ISG has announced plans to launch across the pond in its first set of results after being bought for £84m by US private equity firm Cathexis last February.

The contractor - which also operates in Asia, the Middle East and central Europe - said it intends to follow a number of its “international repeat clients” by launching in the US sometime in 2017.

ISG said it had already lined up a pipeline of schemes to work on in the country.

In results filed at Companies House for the ten months to December 2016, ISG posted pre-tax profit of £4.8m on revenue of £1.3bn.

Without £26.1m of exceptional costs - including £4.7m of restructuring costs and £800,000 of costs related to the takeover - ISG posted underlying pre-tax profit of £25.5m for the period.

ISG delisted from the AIM stock exchange shortly after its takeover by Cathexis last year. In its last available set of results as a listed firm, for the year to June 2015, it posted a pre-tax loss of £12.9m on £1.6bn revenue.

Paul Cossell, chief executive of ISG, said the firm was “well positioned for growth” after what he described as a “momentous year”.

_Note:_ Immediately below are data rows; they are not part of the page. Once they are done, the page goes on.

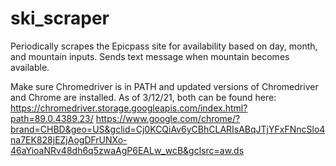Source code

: # ski_scraper
Periodically scrapes the Epicpass site for availability based on day, month, and mountain inputs. Sends text message when mountain becomes available.

Make sure Chromedriver is in PATH and updated versions of Chromedriver and Chrome are installed. As of 3/12/21, both can be found here:
https://chromedriver.storage.googleapis.com/index.html?path=89.0.4389.23/
https://www.google.com/chrome/?brand=CHBD&geo=US&gclid=Cj0KCQiAv6yCBhCLARIsABqJTjYFxFNncSlo4na7EK828jEZjAogDFrUNXo-46aYioaNRv48dh6q5zwaAgP6EALw_wcB&gclsrc=aw.ds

At the end of 2016 the firm had a forward order book of £1bn and was looking to increase market share in the technology, science and health sectors.

ISG was also bullish about prospects for the fit-out market in London, in spite of Brexit. The firm said in its results: “Brexit has had very little real effect on ISG’s pipeline. In fact, the market looks set to continue to grow, with Apple’s choice to move to Battersea and Wells Fargo purchasing their London headquarters building almost immediately after the result.

“Equally the vast majority of the leading international banks, some of whom had initially suggested that they may consider re-locating workforces from London, maintained their planned schemes.”

During the period the firm completed the largest fit-out project of 2016 with interiors for Swiss banking giant UBS in the Broadgate complex in London.

ISG said it had taken steps to simplify its construction business, including restructuring it into three divisions - Southern, Western and Northern and Scotland - and largely closing its London luxury residential business.

The group’s engineering services division “performed well”, the firm said, boosted by further “hyper-scale data centre” wins in continental Europe.

However, ISG admitted it had had to weather “tougher” trading in Asia and “challenging” market conditions in the Middle East.